[Items listed in a dataset]
====

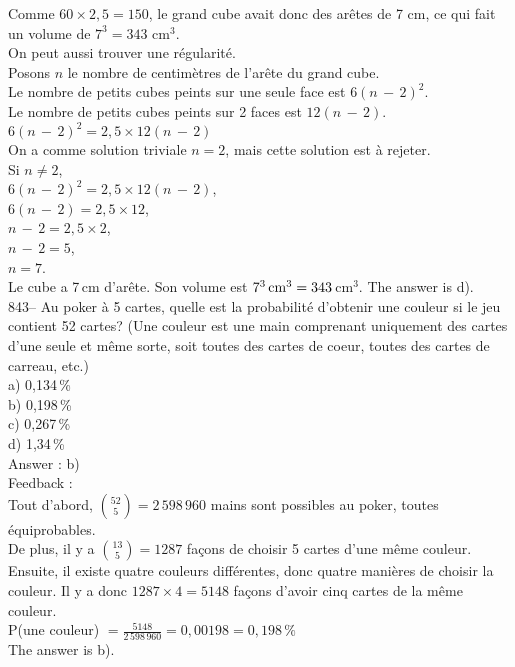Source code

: \documentclass[letterpaper, 12pt]{article}
\begin{document}
Comme $60\times2,5=150$, le grand cube avait donc des ar\^etes de 7
cm, ce qui fait un volume de $7^3 = 343$ cm${^3}$.\\

On peut aussi trouver une r\'egularit\'e.\\
Posons $n$ le nombre de centim\`etres de l'ar\^ete du grand cube.\\
Le nombre de petits cubes peints sur une seule face est $6\left(
n\,-\,2\right) ^{2}$.\\
Le nombre de petits cubes peints sur 2 faces est $12\left( n\,-\,2\right)
$.\\

$6\left( n\,-\,2\right) ^{2}=2,5\times12\left( n\,-\,2\right) $\\
On a comme solution triviale $n=2$, mais cette solution est \`a rejeter.\\

Si $n\neq2$,\\
$6\left( n\,-\,2\right) ^{2}=2,5\times12\left( n\,-\,2\right) $,\\
$6\left( n\,-\,2\right)=2,5\times12 $,\\
$ n\,-\,2=2,5\times2 $,\\
$ n\,-\,2=5 $,\\
$ n=7 $.\\
Le cube a 7\,cm d'ar\^ete.  Son volume est
$7^3\textrm{\,cm}^{3}=343$\,cm$^{3}$.  The answer is d).\\

843-- Au poker \`a 5 cartes, quelle est la probabilit\'e d'obtenir une
couleur si le jeu contient 52 cartes? (Une couleur est une main comprenant
uniquement des cartes d'une seule et m\^eme sorte, soit toutes des cartes de
coeur, toutes des cartes de carreau, etc.) \\
a) 0,134\,\%\\
b) 0,198\,\%\\
c) 0,267\,\%\\
d) 1,34\,\%\\

Answer : b)\\

Feedback : \\
Tout d'abord, $\binom{52}{5}=2\,598\,960$ mains sont possibles au poker,
toutes \'equiprobables.  \\[2mm]
De plus, il y a $\binom{13}{5}=1287$ fa\c cons de choisir 5 cartes d'une
m\^eme couleur.  Ensuite, il existe quatre couleurs diff\'erentes, donc
quatre mani\`eres de choisir la couleur.  Il y a donc $1287\times4=5148$
fa\c cons d'avoir cinq cartes de la m\^eme couleur.  \\[2mm]
P(une couleur) $=\frac{5148}{2\,598\,960}=0,00198=0,198\,\%$\\[2mm]
The answer is b).\\
\end{document}
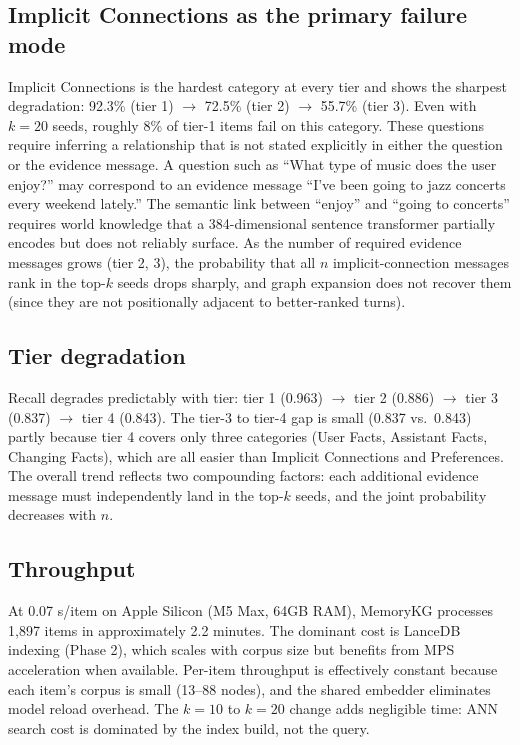 \documentclass[11pt,a4paper]{article}
\begin{document}
\subsection{Implicit Connections as the primary failure mode}

Implicit Connections is the hardest category at every tier and shows the sharpest
degradation: 92.3\% (tier 1) $\to$ 72.5\% (tier 2) $\to$ 55.7\% (tier 3).
Even with $k{=}20$ seeds, roughly 8\% of tier-1 items fail on this category.
These questions require inferring a relationship that is not stated explicitly in
either the question or the evidence message.
A question such as ``What type of music does the user enjoy?'' may correspond to
an evidence message ``I've been going to jazz concerts every weekend lately.''
The semantic link between ``enjoy'' and ``going to concerts'' requires world knowledge
that a 384-dimensional sentence transformer partially encodes but does not reliably
surface.
As the number of required evidence messages grows (tier 2, 3), the probability that
all $n$ implicit-connection messages rank in the top-$k$ seeds drops sharply,
and graph expansion does not recover them (since they are not positionally adjacent
to better-ranked turns).

\subsection{Tier degradation}

Recall degrades predictably with tier:
tier 1 (0.963) $\to$ tier 2 (0.886) $\to$ tier 3 (0.837) $\to$ tier 4 (0.843).
The tier-3 to tier-4 gap is small (0.837 vs.\ 0.843) partly because tier 4 covers only
three categories (User Facts, Assistant Facts, Changing Facts), which are all easier
than Implicit Connections and Preferences.
The overall trend reflects two compounding factors: each additional evidence message
must independently land in the top-$k$ seeds, and the joint probability decreases with $n$.

\subsection{Throughput}

At 0.07 s/item on Apple Silicon (M5 Max, 64GB RAM), MemoryKG processes 1,897 items in
approximately 2.2 minutes.
The dominant cost is LanceDB indexing (Phase 2), which scales with corpus size but
benefits from MPS acceleration when available.
Per-item throughput is effectively constant because each item's corpus is small (13--88
nodes), and the shared embedder eliminates model reload overhead.
The $k{=}10$ to $k{=}20$ change adds negligible time: ANN search cost is dominated by
the index build, not the query.
\end{document}
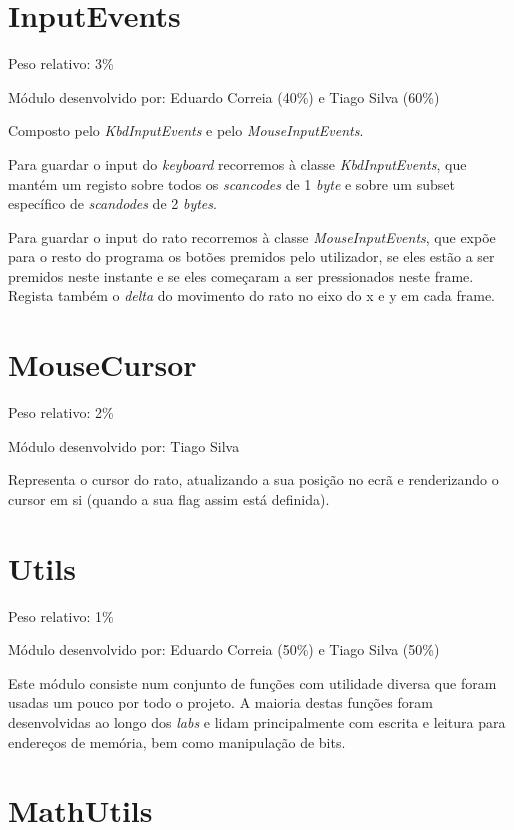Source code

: \documentclass{report}
\begin{document}
\section{InputEvents}

Peso relativo: 3\%

Módulo desenvolvido por: Eduardo Correia (40\%) e Tiago Silva (60\%)

Composto pelo \textit{KbdInputEvents} e pelo \textit{MouseInputEvents}.

Para guardar o input do \textit{keyboard} recorremos à classe \textit{KbdInputEvents}, que mantém um registo sobre todos os \textit{scancodes} de 1 \textit{byte} e sobre um subset específico de \textit{scandodes} de 2 \textit{bytes}.

Para guardar o input do rato recorremos à classe \textit{MouseInputEvents}, que expõe para o resto do programa os botões premidos pelo utilizador, se eles estão a ser premidos neste instante e se eles começaram a ser pressionados neste frame. Regista também o \textit{delta} do movimento do rato no eixo do x e y em cada frame.

\section{MouseCursor}

Peso relativo: 2\%

Módulo desenvolvido por: Tiago Silva

Representa o cursor do rato, atualizando a sua posição no ecrã e renderizando o cursor em si (quando a sua flag assim está definida).\newline

\section{Utils}

Peso relativo: 1\%

Módulo desenvolvido por: Eduardo Correia (50\%) e Tiago Silva (50\%) 
\newline

Este módulo consiste num conjunto de funções com utilidade diversa que foram usadas um pouco por todo o projeto. A maioria destas funções foram desenvolvidas ao longo dos \textit{labs} e lidam principalmente com escrita e leitura para endereços de memória, bem como manipulação de bits.

\section{MathUtils}
\end{document}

====

-- TASK DIRECTIONS --
Repeat all of the entries above word for word and omit the pictures.

-- WORKED SOLUTION --
Source code

: \documentclass[letterpaper, 12pt]{article}
\begin{document}
Comme $60\times2,5=150$, le grand cube avait donc des ar\^etes de 7
cm, ce qui fait un volume de $7^3 = 343$ cm${^3}$.\\

On peut aussi trouver une r\'egularit\'e.\\
Posons $n$ le nombre de centim\`etres de l'ar\^ete du grand cube.\\
Le nombre de petits cubes peints sur une seule face est $6\left(
n\,-\,2\right) ^{2}$.\\
Le nombre de petits cubes peints sur 2 faces est $12\left( n\,-\,2\right)
$.\\

$6\left( n\,-\,2\right) ^{2}=2,5\times12\left( n\,-\,2\right) $\\
On a comme solution triviale $n=2$, mais cette solution est \`a rejeter.\\

Si $n\neq2$,\\
$6\left( n\,-\,2\right) ^{2}=2,5\times12\left( n\,-\,2\right) $,\\
$6\left( n\,-\,2\right)=2,5\times12 $,\\
$ n\,-\,2=2,5\times2 $,\\
$ n\,-\,2=5 $,\\
$ n=7 $.\\
Le cube a 7\,cm d'ar\^ete.  Son volume est
$7^3\textrm{\,cm}^{3}=343$\,cm$^{3}$.  The answer is d).\\

843-- Au poker \`a 5 cartes, quelle est la probabilit\'e d'obtenir une
couleur si le jeu contient 52 cartes? (Une couleur est une main comprenant
uniquement des cartes d'une seule et m\^eme sorte, soit toutes des cartes de
coeur, toutes des cartes de carreau, etc.) \\
a) 0,134\,\%\\
b) 0,198\,\%\\
c) 0,267\,\%\\
d) 1,34\,\%\\

Answer : b)\\

Feedback : \\
Tout d'abord, $\binom{52}{5}=2\,598\,960$ mains sont possibles au poker,
toutes \'equiprobables.  \\[2mm]
De plus, il y a $\binom{13}{5}=1287$ fa\c cons de choisir 5 cartes d'une
m\^eme couleur.  Ensuite, il existe quatre couleurs diff\'erentes, donc
quatre mani\`eres de choisir la couleur.  Il y a donc $1287\times4=5148$
fa\c cons d'avoir cinq cartes de la m\^eme couleur.  \\[2mm]
P(une couleur) $=\frac{5148}{2\,598\,960}=0,00198=0,198\,\%$\\[2mm]
The answer is b).\\
\end{document}
 \documentclass[11pt,a4paper]{article}
\begin{document}
\subsection{Implicit Connections as the primary failure mode}

Implicit Connections is the hardest category at every tier and shows the sharpest
degradation: 92.3\% (tier 1) $\to$ 72.5\% (tier 2) $\to$ 55.7\% (tier 3).
Even with $k{=}20$ seeds, roughly 8\% of tier-1 items fail on this category.
These questions require inferring a relationship that is not stated explicitly in
either the question or the evidence message.
A question such as ``What type of music does the user enjoy?'' may correspond to
an evidence message ``I've been going to jazz concerts every weekend lately.''
The semantic link between ``enjoy'' and ``going to concerts'' requires world knowledge
that a 384-dimensional sentence transformer partially encodes but does not reliably
surface.
As the number of required evidence messages grows (tier 2, 3), the probability that
all $n$ implicit-connection messages rank in the top-$k$ seeds drops sharply,
and graph expansion does not recover them (since they are not positionally adjacent
to better-ranked turns).

\subsection{Tier degradation}

Recall degrades predictably with tier:
tier 1 (0.963) $\to$ tier 2 (0.886) $\to$ tier 3 (0.837) $\to$ tier 4 (0.843).
The tier-3 to tier-4 gap is small (0.837 vs.\ 0.843) partly because tier 4 covers only
three categories (User Facts, Assistant Facts, Changing Facts), which are all easier
than Implicit Connections and Preferences.
The overall trend reflects two compounding factors: each additional evidence message
must independently land in the top-$k$ seeds, and the joint probability decreases with $n$.

\subsection{Throughput}

At 0.07 s/item on Apple Silicon (M5 Max, 64GB RAM), MemoryKG processes 1,897 items in
approximately 2.2 minutes.
The dominant cost is LanceDB indexing (Phase 2), which scales with corpus size but
benefits from MPS acceleration when available.
Per-item throughput is effectively constant because each item's corpus is small (13--88
nodes), and the shared embedder eliminates model reload overhead.
The $k{=}10$ to $k{=}20$ change adds negligible time: ANN search cost is dominated by
the index build, not the query.
\end{document}
Source code

: \documentclass{report}
\begin{document}
\section{InputEvents}

Peso relativo: 3\%

Módulo desenvolvido por: Eduardo Correia (40\%) e Tiago Silva (60\%)

Composto pelo \textit{KbdInputEvents} e pelo \textit{MouseInputEvents}.

Para guardar o input do \textit{keyboard} recorremos à classe \textit{KbdInputEvents}, que mantém um registo sobre todos os \textit{scancodes} de 1 \textit{byte} e sobre um subset específico de \textit{scandodes} de 2 \textit{bytes}.

Para guardar o input do rato recorremos à classe \textit{MouseInputEvents}, que expõe para o resto do programa os botões premidos pelo utilizador, se eles estão a ser premidos neste instante e se eles começaram a ser pressionados neste frame. Regista também o \textit{delta} do movimento do rato no eixo do x e y em cada frame.

\section{MouseCursor}

Peso relativo: 2\%

Módulo desenvolvido por: Tiago Silva

Representa o cursor do rato, atualizando a sua posição no ecrã e renderizando o cursor em si (quando a sua flag assim está definida).\newline

\section{Utils}

Peso relativo: 1\%

Módulo desenvolvido por: Eduardo Correia (50\%) e Tiago Silva (50\%) 
\newline

Este módulo consiste num conjunto de funções com utilidade diversa que foram usadas um pouco por todo o projeto. A maioria destas funções foram desenvolvidas ao longo dos \textit{labs} e lidam principalmente com escrita e leitura para endereços de memória, bem como manipulação de bits.

\section{MathUtils}
\end{document}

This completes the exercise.